Stored items:
◆ ◆ ◆ ◆ ◆ ◆ ◆

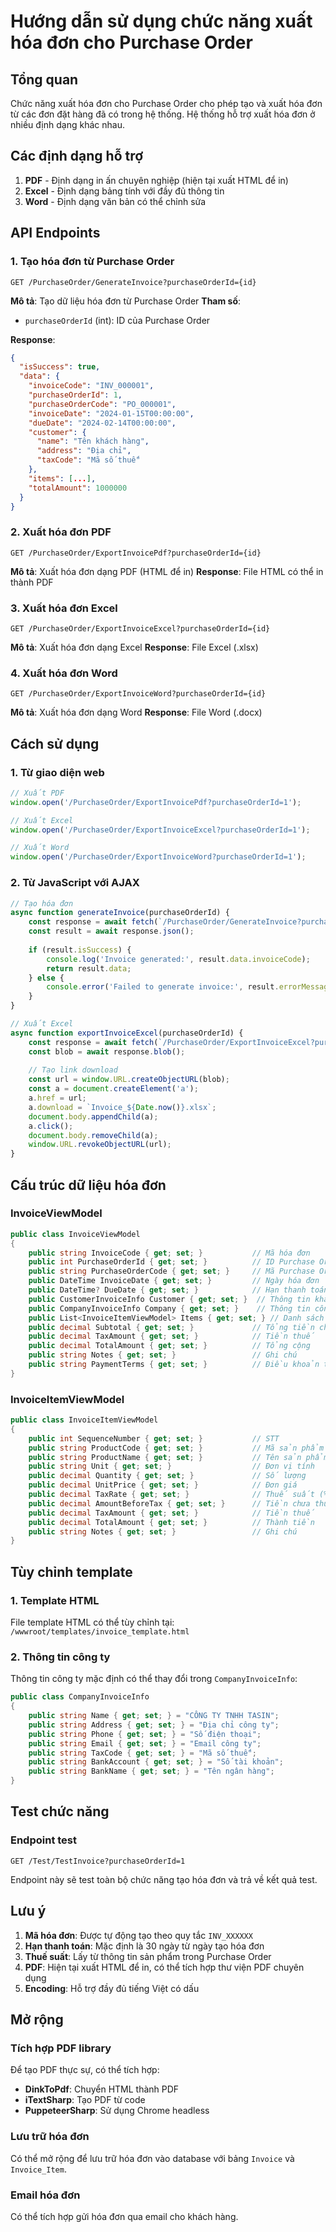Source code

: # Hướng dẫn sử dụng chức năng xuất hóa đơn cho Purchase Order

## Tổng quan

Chức năng xuất hóa đơn cho Purchase Order cho phép tạo và xuất hóa đơn từ các đơn đặt hàng đã có trong hệ thống. Hệ thống hỗ trợ xuất hóa đơn ở nhiều định dạng khác nhau.

## Các định dạng hỗ trợ

1. **PDF** - Định dạng in ấn chuyên nghiệp (hiện tại xuất HTML để in)
2. **Excel** - Định dạng bảng tính với đầy đủ thông tin
3. **Word** - Định dạng văn bản có thể chỉnh sửa

## API Endpoints

### 1. Tạo hóa đơn từ Purchase Order
```
GET /PurchaseOrder/GenerateInvoice?purchaseOrderId={id}
```
**Mô tả**: Tạo dữ liệu hóa đơn từ Purchase Order
**Tham số**: 
- `purchaseOrderId` (int): ID của Purchase Order

**Response**: 
```json
{
  "isSuccess": true,
  "data": {
    "invoiceCode": "INV_000001",
    "purchaseOrderId": 1,
    "purchaseOrderCode": "PO_000001",
    "invoiceDate": "2024-01-15T00:00:00",
    "dueDate": "2024-02-14T00:00:00",
    "customer": {
      "name": "Tên khách hàng",
      "address": "Địa chỉ",
      "taxCode": "Mã số thuế"
    },
    "items": [...],
    "totalAmount": 1000000
  }
}
```

### 2. Xuất hóa đơn PDF
```
GET /PurchaseOrder/ExportInvoicePdf?purchaseOrderId={id}
```
**Mô tả**: Xuất hóa đơn dạng PDF (HTML để in)
**Response**: File HTML có thể in thành PDF

### 3. Xuất hóa đơn Excel
```
GET /PurchaseOrder/ExportInvoiceExcel?purchaseOrderId={id}
```
**Mô tả**: Xuất hóa đơn dạng Excel
**Response**: File Excel (.xlsx)

### 4. Xuất hóa đơn Word
```
GET /PurchaseOrder/ExportInvoiceWord?purchaseOrderId={id}
```
**Mô tả**: Xuất hóa đơn dạng Word
**Response**: File Word (.docx)

## Cách sử dụng

### 1. Từ giao diện web
```javascript
// Xuất PDF
window.open('/PurchaseOrder/ExportInvoicePdf?purchaseOrderId=1');

// Xuất Excel
window.open('/PurchaseOrder/ExportInvoiceExcel?purchaseOrderId=1');

// Xuất Word
window.open('/PurchaseOrder/ExportInvoiceWord?purchaseOrderId=1');
```

### 2. Từ JavaScript với AJAX
```javascript
// Tạo hóa đơn
async function generateInvoice(purchaseOrderId) {
    const response = await fetch(`/PurchaseOrder/GenerateInvoice?purchaseOrderId=${purchaseOrderId}`);
    const result = await response.json();
    
    if (result.isSuccess) {
        console.log('Invoice generated:', result.data.invoiceCode);
        return result.data;
    } else {
        console.error('Failed to generate invoice:', result.errorMessageList);
    }
}

// Xuất Excel
async function exportInvoiceExcel(purchaseOrderId) {
    const response = await fetch(`/PurchaseOrder/ExportInvoiceExcel?purchaseOrderId=${purchaseOrderId}`);
    const blob = await response.blob();
    
    // Tạo link download
    const url = window.URL.createObjectURL(blob);
    const a = document.createElement('a');
    a.href = url;
    a.download = `Invoice_${Date.now()}.xlsx`;
    document.body.appendChild(a);
    a.click();
    document.body.removeChild(a);
    window.URL.revokeObjectURL(url);
}
```

## Cấu trúc dữ liệu hóa đơn

### InvoiceViewModel
```csharp
public class InvoiceViewModel
{
    public string InvoiceCode { get; set; }           // Mã hóa đơn
    public int PurchaseOrderId { get; set; }          // ID Purchase Order
    public string PurchaseOrderCode { get; set; }     // Mã Purchase Order
    public DateTime InvoiceDate { get; set; }         // Ngày hóa đơn
    public DateTime? DueDate { get; set; }            // Hạn thanh toán
    public CustomerInvoiceInfo Customer { get; set; }  // Thông tin khách hàng
    public CompanyInvoiceInfo Company { get; set; }    // Thông tin công ty
    public List<InvoiceItemViewModel> Items { get; set; } // Danh sách sản phẩm
    public decimal Subtotal { get; set; }             // Tổng tiền chưa thuế
    public decimal TaxAmount { get; set; }            // Tiền thuế
    public decimal TotalAmount { get; set; }          // Tổng cộng
    public string Notes { get; set; }                 // Ghi chú
    public string PaymentTerms { get; set; }          // Điều khoản thanh toán
}
```

### InvoiceItemViewModel
```csharp
public class InvoiceItemViewModel
{
    public int SequenceNumber { get; set; }           // STT
    public string ProductCode { get; set; }           // Mã sản phẩm
    public string ProductName { get; set; }           // Tên sản phẩm
    public string Unit { get; set; }                  // Đơn vị tính
    public decimal Quantity { get; set; }             // Số lượng
    public decimal UnitPrice { get; set; }            // Đơn giá
    public decimal TaxRate { get; set; }              // Thuế suất (%)
    public decimal AmountBeforeTax { get; set; }      // Tiền chưa thuế
    public decimal TaxAmount { get; set; }            // Tiền thuế
    public decimal TotalAmount { get; set; }          // Thành tiền
    public string Notes { get; set; }                 // Ghi chú
}
```

## Tùy chỉnh template

### 1. Template HTML
File template HTML có thể tùy chỉnh tại: `/wwwroot/templates/invoice_template.html`

### 2. Thông tin công ty
Thông tin công ty mặc định có thể thay đổi trong `CompanyInvoiceInfo`:
```csharp
public class CompanyInvoiceInfo
{
    public string Name { get; set; } = "CÔNG TY TNHH TASIN";
    public string Address { get; set; } = "Địa chỉ công ty";
    public string Phone { get; set; } = "Số điện thoại";
    public string Email { get; set; } = "Email công ty";
    public string TaxCode { get; set; } = "Mã số thuế";
    public string BankAccount { get; set; } = "Số tài khoản";
    public string BankName { get; set; } = "Tên ngân hàng";
}
```

## Test chức năng

### Endpoint test
```
GET /Test/TestInvoice?purchaseOrderId=1
```

Endpoint này sẽ test toàn bộ chức năng tạo hóa đơn và trả về kết quả test.

## Lưu ý

1. **Mã hóa đơn**: Được tự động tạo theo quy tắc `INV_XXXXXX`
2. **Hạn thanh toán**: Mặc định là 30 ngày từ ngày tạo hóa đơn
3. **Thuế suất**: Lấy từ thông tin sản phẩm trong Purchase Order
4. **PDF**: Hiện tại xuất HTML để in, có thể tích hợp thư viện PDF chuyên dụng
5. **Encoding**: Hỗ trợ đầy đủ tiếng Việt có dấu

## Mở rộng

### Tích hợp PDF library
Để tạo PDF thực sự, có thể tích hợp:
- **DinkToPdf**: Chuyển HTML thành PDF
- **iTextSharp**: Tạo PDF từ code
- **PuppeteerSharp**: Sử dụng Chrome headless

### Lưu trữ hóa đơn
Có thể mở rộng để lưu trữ hóa đơn vào database với bảng `Invoice` và `Invoice_Item`.

### Email hóa đơn
Có thể tích hợp gửi hóa đơn qua email cho khách hàng.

◆ ◆ ◆ ◆ ◆ ◆ ◆

▶ TASK OBJECTIVE
This exercise requires the lines of the entries containing the string "await".

▶ EXPECTED OUTPUT
    const response = await fetch(`/PurchaseOrder/GenerateInvoice?purchaseOrderId=${purchaseOrderId}`);
    const result = await response.json();
    const response = await fetch(`/PurchaseOrder/ExportInvoiceExcel?purchaseOrderId=${purchaseOrderId}`);
    const blob = await response.blob();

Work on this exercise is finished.